Ollie falls in love while in Paris, to an inn keepers daughter. His proposal is turned down amidst laughter at his expense. Stan thinks that the best thing to do is to go back to the fish market where they work, but Ollie had nobler ideas, he must drown himself along with his broken heart. Of course Ollie convinces Stan that he must die too, after all what would Stan do without Ollie, aside from having a wonderful and rewarding life at the fish market. But thanks to some friendly advice and a man-eating shark, the boys decide to live again and join the French Foreign Legion.
What a Legion it is, work and march from sunup until sundown for 2 cents a day. Ollie tells the commandant that they refuse to do that much work for 2 cents, so they are put on laundry detail. I have never in my life seen a pile of clothes that large. Well Ollie has a revelation and forgets about his heartache and decides it is time to go home. After all why clean a mountain of dirty drawers if you don't have too.
Well the boys do not understand the terms desertion, UA, or AWOL, so off they go, but not without wrting a nice letter to the Commandant and stealing his cigars. Well the letter was pretty insulting and maybe it is a good thing that Ollie cannot spell raspberries. So after a little chase and a nice rendition of 'Shine on Harvest Moon', the boys are captured and thrown into a cell to await the firing squad. However, an eternal mysterious hand throws them a letter through the bars. There is an escape hatch. Stan is not sure why they are crawling through an underground tunnel.
Ollie "We're making our escape" Stan "Are we allowed to do that?"
Anyway they make their way to an airplane and get away from the chasing legionaires, only to crash. Ollie becomes a horse through the magic of movie reincarnation and Stan is doomed to walk the earth with people 'staring at him and wondering what he is'.
It's a good flick, I like it
  Two Laughs is Not Enough May 16, 2007 1 out of 3 found this review helpful
I tried to hard to love this movie, but in all honesty, I thought it was painfully unfunny. I laughed twice - first when Ollie tells Stan that without him "people would stare at you and wonder what you are - and I wouldn't be here to tell them" and last at the very end when Ollie is reincarnated as a horse with a mustache and a hat. To be fair, I admit that I also smiled once to see Ollie's coy flirtation with the innkeeper's daughter.
Apart from that, the film was only interesting for its surprising bleakness at the beginning - there was something compelling about watching Ollie, suicidally depressed, decide that Stan too must die.

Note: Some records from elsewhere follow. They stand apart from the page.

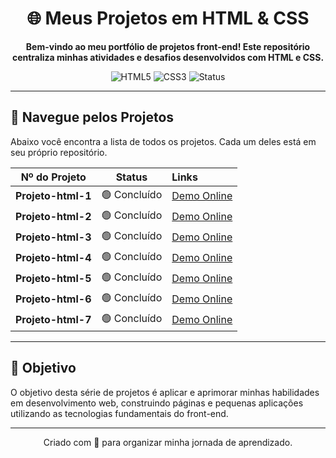 <div align="center">

# 🌐 Meus Projetos em HTML & CSS

**Bem-vindo ao meu portfólio de projetos front-end! Este repositório centraliza minhas atividades e desafios desenvolvidos com HTML e CSS.**

</div>

<div align="center">

![HTML5](https://img.shields.io/badge/Tecnologia-HTML5-orange?style=for-the-badge&logo=html5)
![CSS3](https://img.shields.io/badge/Tecnologia-CSS3-blue?style=for-the-badge&logo=css3)
![Status](https://img.shields.io/badge/Status-Em%20Desenvolvimento-yellow?style=for-the-badge)

</div>

---

## 📂 Navegue pelos Projetos

Abaixo você encontra a lista de todos os projetos. Cada um deles está em seu próprio repositório.

| Nº do Projeto | Status | Links |
|:-------------:|:------:|:------|
| **Projeto-html-1** | 🟢 Concluído |  [Demo Online](https://laurino-bonifacio.github.io/Projeto-html-1/) |
| **Projeto-html-2** | 🟢 Concluído |  [Demo Online](https://laurino-bonifacio.github.io/Projeto-html-2/) |
| **Projeto-html-3** | 🟢 Concluído |  [Demo Online](https://laurino-bonifacio.github.io/Projeto-html-3/) |
| **Projeto-html-4** | 🟢 Concluído |  [Demo Online](https://laurino-bonifacio.github.io/Projeto-html-4/) |
| **Projeto-html-5** | 🟢 Concluído |  [Demo Online](https://laurino-bonifacio.github.io/Projeto-html-5/) |
| **Projeto-html-6** | 🟢 Concluído |  [Demo Online](https://laurino-bonifacio.github.io/Projeto-html-6/) |
| **Projeto-html-7** | 🟢 Concluído |  [Demo Online](https://laurino-bonifacio.github.io/Projeto-html-7/) |

---

## 🎯 Objetivo

O objetivo desta série de projetos é aplicar e aprimorar minhas habilidades em desenvolvimento web, construindo páginas e pequenas aplicações utilizando as tecnologias fundamentais do front-end.

---

<div align="center">
  <p>Criado com 💙 para organizar minha jornada de aprendizado.</p>
</div>
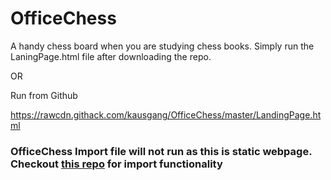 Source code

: # OfficeChess

A handy chess board when you are studying chess books.
Simply run the LaningPage.html file after downloading the repo.

OR

Run from Github

https://rawcdn.githack.com/kausgang/OfficeChess/master/LandingPage.html

### OfficeChess Import file will not run as this is static webpage. Checkout [this repo](https://github.com/kausgang/OfficeChess-IMPXP) for import functionality
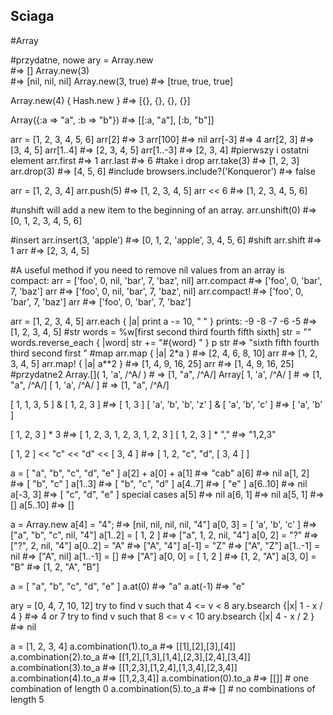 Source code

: ## Sciaga

#Array


#przydatne, nowe
ary = Array.new   
#=> []
Array.new(3)       
#=> [nil, nil, nil]
Array.new(3, true) 
#=> [true, true, true]

Array.new(4) { Hash.new } 
#=> [{}, {}, {}, {}]

Array({:a => "a", :b => "b"}) 
#=> [[:a, "a"], [:b, "b"]]

arr = [1, 2, 3, 4, 5, 6]
arr[2]    #=> 3
arr[100]  #=> nil
arr[-3]   #=> 4
arr[2, 3] #=> [3, 4, 5]
arr[1..4] #=> [2, 3, 4, 5]
arr[1..-3] #=> [2, 3, 4]
#pierwszy i ostatni element
arr.first #=> 1
arr.last  #=> 6
#take i drop
arr.take(3) #=> [1, 2, 3]
arr.drop(3) #=> [4, 5, 6]
#include
browsers.include?('Konqueror') #=> false

arr = [1, 2, 3, 4]
arr.push(5) #=> [1, 2, 3, 4, 5]
arr << 6    #=> [1, 2, 3, 4, 5, 6]

#unshift will add a new item to the beginning of an array.
arr.unshift(0) #=> [0, 1, 2, 3, 4, 5, 6]

#insert
arr.insert(3, 'apple')  #=> [0, 1, 2, 'apple', 3, 4, 5, 6]
#shift
arr.shift #=> 1
arr #=> [2, 3, 4, 5]

#A useful method if you need to remove nil values from an array is compact:
arr = ['foo', 0, nil, 'bar', 7, 'baz', nil]
arr.compact  #=> ['foo', 0, 'bar', 7, 'baz']
arr          #=> ['foo', 0, nil, 'bar', 7, 'baz', nil]
arr.compact! #=> ['foo', 0, 'bar', 7, 'baz']
arr          #=> ['foo', 0, 'bar', 7, 'baz']

arr = [1, 2, 3, 4, 5]
arr.each { |a| print a -= 10, " " }
 prints: -9 -8 -7 -6 -5
#=> [1, 2, 3, 4, 5]
#str
words = %w[first second third fourth fifth sixth]
str = ""
words.reverse_each { |word| str += "#{word} " }
p str #=> "sixth fifth fourth third second first "
#map
arr.map { |a| 2*a }   #=> [2, 4, 6, 8, 10]
arr                   #=> [1, 2, 3, 4, 5]
arr.map! { |a| a**2 } #=> [1, 4, 9, 16, 25]
arr                   #=> [1, 4, 9, 16, 25]
#przydatne2
Array.[]( 1, 'a', /^A/ ) # => [1, "a", /^A/]
Array[ 1, 'a', /^A/ ]    # => [1, "a", /^A/]
[ 1, 'a', /^A/ ]         # => [1, "a", /^A/]

[ 1, 1, 3, 5 ] & [ 1, 2, 3 ]                 #=> [ 1, 3 ]
[ 'a', 'b', 'b', 'z' ] & [ 'a', 'b', 'c' ]   #=> [ 'a', 'b' ]

[ 1, 2, 3 ] * 3    #=> [ 1, 2, 3, 1, 2, 3, 1, 2, 3 ]
[ 1, 2, 3 ] * ","  #=> "1,2,3"

[ 1, 2 ] << "c" << "d" << [ 3, 4 ]
#=>  [ 1, 2, "c", "d", [ 3, 4 ] ]

a = [ "a", "b", "c", "d", "e" ]
a[2] +  a[0] + a[1]    #=> "cab"
a[6]                   #=> nil
a[1, 2]                #=> [ "b", "c" ]
a[1..3]                #=> [ "b", "c", "d" ]
a[4..7]                #=> [ "e" ]
a[6..10]               #=> nil
a[-3, 3]               #=> [ "c", "d", "e" ]
 special cases
a[5]                   #=> nil
a[6, 1]                #=> nil
a[5, 1]                #=> []
a[5..10]               #=> []

a = Array.new
a[4] = "4";                 #=> [nil, nil, nil, nil, "4"]
a[0, 3] = [ 'a', 'b', 'c' ] #=> ["a", "b", "c", nil, "4"]
a[1..2] = [ 1, 2 ]          #=> ["a", 1, 2, nil, "4"]
a[0, 2] = "?"               #=> ["?", 2, nil, "4"]
a[0..2] = "A"               #=> ["A", "4"]
a[-1]   = "Z"               #=> ["A", "Z"]
a[1..-1] = nil              #=> ["A", nil]
a[1..-1] = []               #=> ["A"]
a[0, 0] = [ 1, 2 ]          #=> [1, 2, "A"]
a[3, 0] = "B"               #=> [1, 2, "A", "B"]

a = [ "a", "b", "c", "d", "e" ]
a.at(0)     #=> "a"
a.at(-1)    #=> "e"

ary = [0, 4, 7, 10, 12]
 try to find v such that 4 <= v < 8
ary.bsearch {|x| 1 - x / 4 } #=> 4 or 7
 try to find v such that 8 <= v < 10
ary.bsearch {|x| 4 - x / 2 } #=> nil

a = [1, 2, 3, 4]
a.combination(1).to_a  #=> [[1],[2],[3],[4]]
a.combination(2).to_a  #=> [[1,2],[1,3],[1,4],[2,3],[2,4],[3,4]]
a.combination(3).to_a  #=> [[1,2,3],[1,2,4],[1,3,4],[2,3,4]]
a.combination(4).to_a  #=> [[1,2,3,4]]
a.combination(0).to_a  #=> [[]] # one combination of length 0
a.combination(5).to_a  #=> []   # no combinations of length 5
  
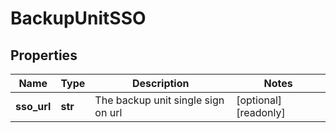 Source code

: # BackupUnitSSO

## Properties
| Name | Type | Description | Notes |
| ------------ | ------------- | ------------- | ------------- |
| **sso_url** | **str** | The backup unit single sign on url | [optional] [readonly]  |


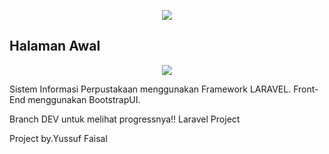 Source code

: <p align="center"><img src="https://photos.app.goo.gl/zS5Q2o7uq1pPL5JCA"></p>

## Halaman Awal

<p align="center"><img src="https://photos.app.goo.gl/fn9Ygai5nnaYswQVA"></p>

<p>Sistem Informasi Perpustakaan menggunakan Framework LARAVEL.
Front-End menggunakan BootstrapUI.

Branch DEV untuk melihat progressnya!!
Laravel Project</p>

<p>Project by.Yussuf Faisal</p> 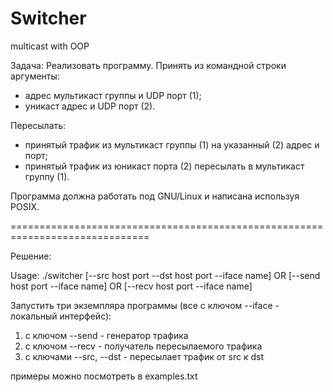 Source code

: # Switcher
multicast with OOP

Задача: Реализовать программу.
Принять из командной строки аргументы:
- адрес мультикаст группы и UDP порт (1);
- уникаст адрес и UDP порт (2).

Пересылать:
- принятый трафик из мультикаст группы (1) на указанный (2) адрес и порт;
- принятый трафик из юникаст порта (2) пересылать в мультикаст группу (1).

Программа должна работать под GNU/Linux и написана используя POSIX.

==============================================================================

Решение:

Usage: ./switcher [--src host port --dst host port --iface name] 
        OR [--send host port --iface name] 
        OR [--recv host port --iface name]

Запустить три экземпляра программы (все с ключом --iface - локальный интерфейс):
1. с ключом --send - генератор трафика
2. с ключом --recv - получатель пересылаемого трафика
3. с ключами --src, --dst - пересылает трафик от src к dst

примеры можно посмотреть в examples.txt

All in all, I was bored. The boys try hard to be funny but the material just isn't up to it. Two laughs is not enough.
  Deuces review April 20, 2007 4 out of 4 found this review helpful
Most L & H fans are by now familiar with this classic tale of Stan & Ollie in the French Foreign Legion so I will not discuss the merits of the plot line and focus instead upon the quality of this restored edition. On the whole, the images are crisp and the sound is consistently clear. There are occassional scratch and dirt marks but these are so infrequent and occur so quickly that they do not detract in any way from the viewing of this film. These elements, combined with some of the extras included on the CD make it an excellent value and a worthwhile addition to any collection of classic Laurel and Hardy films.